Spherical steering toy

A spherical steering toy including a spherical housing, a mounting plate mounted inside the spherical housing and having wheels maintained perpendicularly in touch with the inside wall of the spherical housing, a servo-motor having an output shaft fastened to the center of the mounting plate by a screw, a driving mechanism coupled to the servo-motor at one side opposite to the crossed frame, which driving mechanism including a reversible motor, a transmission gear train, and a wheel coupled to the reversible motor through the transmission gear train and rotated by it against the inside wall of the spherical housing, and a control circuit controlled by a remote controller to operate the servo-motor and the reversible motor, wherein starting the reversible motor causes the spherical housing to rotate forwards and backwards on a flat surface; starting the servo-motor causes the spherical housing to change the steering direction.

BACKGROUND OF THE INVENTION 
1. Field of the Invention 
The present invention relates to a spherical steering toy which is 
controlled by a remote controller to move on flat surface. 
2. Description of the Prior Art 
A variety of TV game machines and motor-driven toys have been disclosed for 
children to play with, and have appeared on the market. However, regular 
motor-driven toys can only be controlled to move the moving parts in a 
pre-determined course repeatedly. Therefore, these toys do not interest 
children for long. 
SUMMARY OF THE INVENTION 
This invention relates to a spherical steering toy. 
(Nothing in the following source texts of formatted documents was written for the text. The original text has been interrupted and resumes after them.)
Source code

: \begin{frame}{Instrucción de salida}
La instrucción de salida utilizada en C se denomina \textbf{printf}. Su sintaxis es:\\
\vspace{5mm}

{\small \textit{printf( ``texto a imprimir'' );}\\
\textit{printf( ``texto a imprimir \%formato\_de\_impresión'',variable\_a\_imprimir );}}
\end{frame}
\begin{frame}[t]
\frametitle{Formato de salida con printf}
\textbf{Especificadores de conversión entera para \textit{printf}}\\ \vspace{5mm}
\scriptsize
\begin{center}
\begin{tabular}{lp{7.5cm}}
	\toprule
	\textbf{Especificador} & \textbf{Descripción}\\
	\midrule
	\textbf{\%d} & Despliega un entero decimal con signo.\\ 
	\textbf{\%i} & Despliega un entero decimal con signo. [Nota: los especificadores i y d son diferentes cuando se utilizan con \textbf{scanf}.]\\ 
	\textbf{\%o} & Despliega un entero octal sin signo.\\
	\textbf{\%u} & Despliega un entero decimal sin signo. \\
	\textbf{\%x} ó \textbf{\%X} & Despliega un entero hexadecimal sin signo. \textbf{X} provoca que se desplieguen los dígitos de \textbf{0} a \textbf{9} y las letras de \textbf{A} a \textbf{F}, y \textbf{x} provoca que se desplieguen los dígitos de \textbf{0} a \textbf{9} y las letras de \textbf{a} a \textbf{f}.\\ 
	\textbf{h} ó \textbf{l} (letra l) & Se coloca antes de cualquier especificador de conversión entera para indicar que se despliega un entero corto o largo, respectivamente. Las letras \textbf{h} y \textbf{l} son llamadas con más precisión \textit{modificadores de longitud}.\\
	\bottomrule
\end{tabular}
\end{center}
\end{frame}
The present invention has been accomplished to provide a spherical steering 
toy which can be controlled to steer on a flat surface through the control 
of a remote controller. According to the present invention, the spherical 
steering toy comprises a spherical housing, a mounting plate mounted 
inside the spherical housing and having wheels maintained perpendicularly 
in touch with the inside wall of the spherical housing, a servo-motor 
having an output shaft fastened the center of the mounting plate by a 
screw, a driving mechanism coupled to the servo-motor at one side opposite 
to the crossed frame, which driving mechanism comprising a reversible 
motor, a transmission gear train, and a wheel coupled to the reversible 
motor through the transmission gear train and rotated by it against the 
inside wall of the spherical housing, and a control circuit controlled by 
a remote controller to operate the servo-motor and the reversible motor, 
wherein starting the reversible motor causes the spherical housing to 
rotate forwards and backwards on a flat surface; starting the servo-motor 
causes the spherical housing to change the steering direction. 
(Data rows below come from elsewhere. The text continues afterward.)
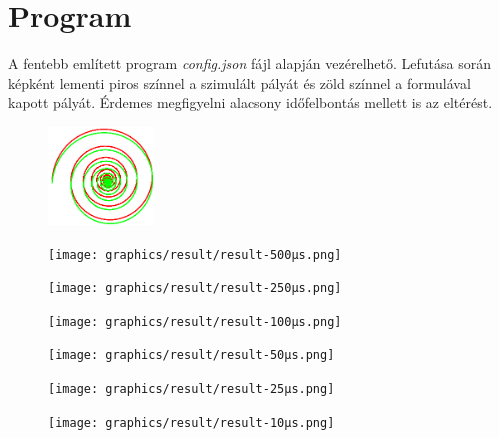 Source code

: \documentclass[a4paper]{article}
\begin{document}
\section{Program}
	A fentebb említett program \textit{config.json} fájl alapján vezérelhető. Lefutása során képként lementi piros színnel a szimulált pályát és zöld színnel a formulával kapott pályát. Érdemes megfigyelni alacsony időfelbontás mellett is az eltérést.
	\begin{figure}[h]
		\centering
		\begin{minipage}{0.25\textwidth}
			\centering
			\includegraphics[height=7em]{graphics/result/result-1ms.png}
		\end{minipage}%
		\begin{minipage}{0.25\textwidth}
			\centering
			\texttt{[image: graphics/result/result-500µs.png]}
		\end{minipage}%
		\begin{minipage}{0.25\textwidth}
			\centering
			\texttt{[image: graphics/result/result-250µs.png]}
		\end{minipage}%
		\begin{minipage}{0.25\textwidth}
			\centering
			\texttt{[image: graphics/result/result-100µs.png]}
		\end{minipage}
	\end{figure}
	\begin{figure}[h]
		\centering
		\begin{minipage}{0.25\textwidth}
			\centering
			\texttt{[image: graphics/result/result-50µs.png]}
		\end{minipage}%
		\begin{minipage}{0.25\textwidth}
			\centering
			\texttt{[image: graphics/result/result-25µs.png]}
		\end{minipage}%
		\begin{minipage}{0.25\textwidth}
			\centering
			\texttt{[image: graphics/result/result-10µs.png]}
		\end{minipage}
	\end{figure}\\
\end{document}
Other objects of the invention will in part be obvious and in part 
hereinafter pointed out. 
The invention accordingly consists of features of constructions and method, 
combination of elements, arrangement of parts and steps of the method 
which will be exemplified in the constructions and method hereinafter 
disclosed, the scope of the application of which will be indicated in the 
claims following.

DETAILED DESCRIPTION OF THE PREFERRED EMBODIMENT 
For purpose to promoting an understanding of the principles of the 
invention, reference will now be made to the embodiment illustrated in the 
drawings. Specific language will be used to describe same. It will, 
nevertheless, be understood that no limitation of the scope of the 
invention is thereby intended, such alternations and further modifications 
in the illustrated device, and such further applications of the principles 
of the invention as illustrated herein being contemplated as would 
normally occur to one skilled in the art to which the invention relates. 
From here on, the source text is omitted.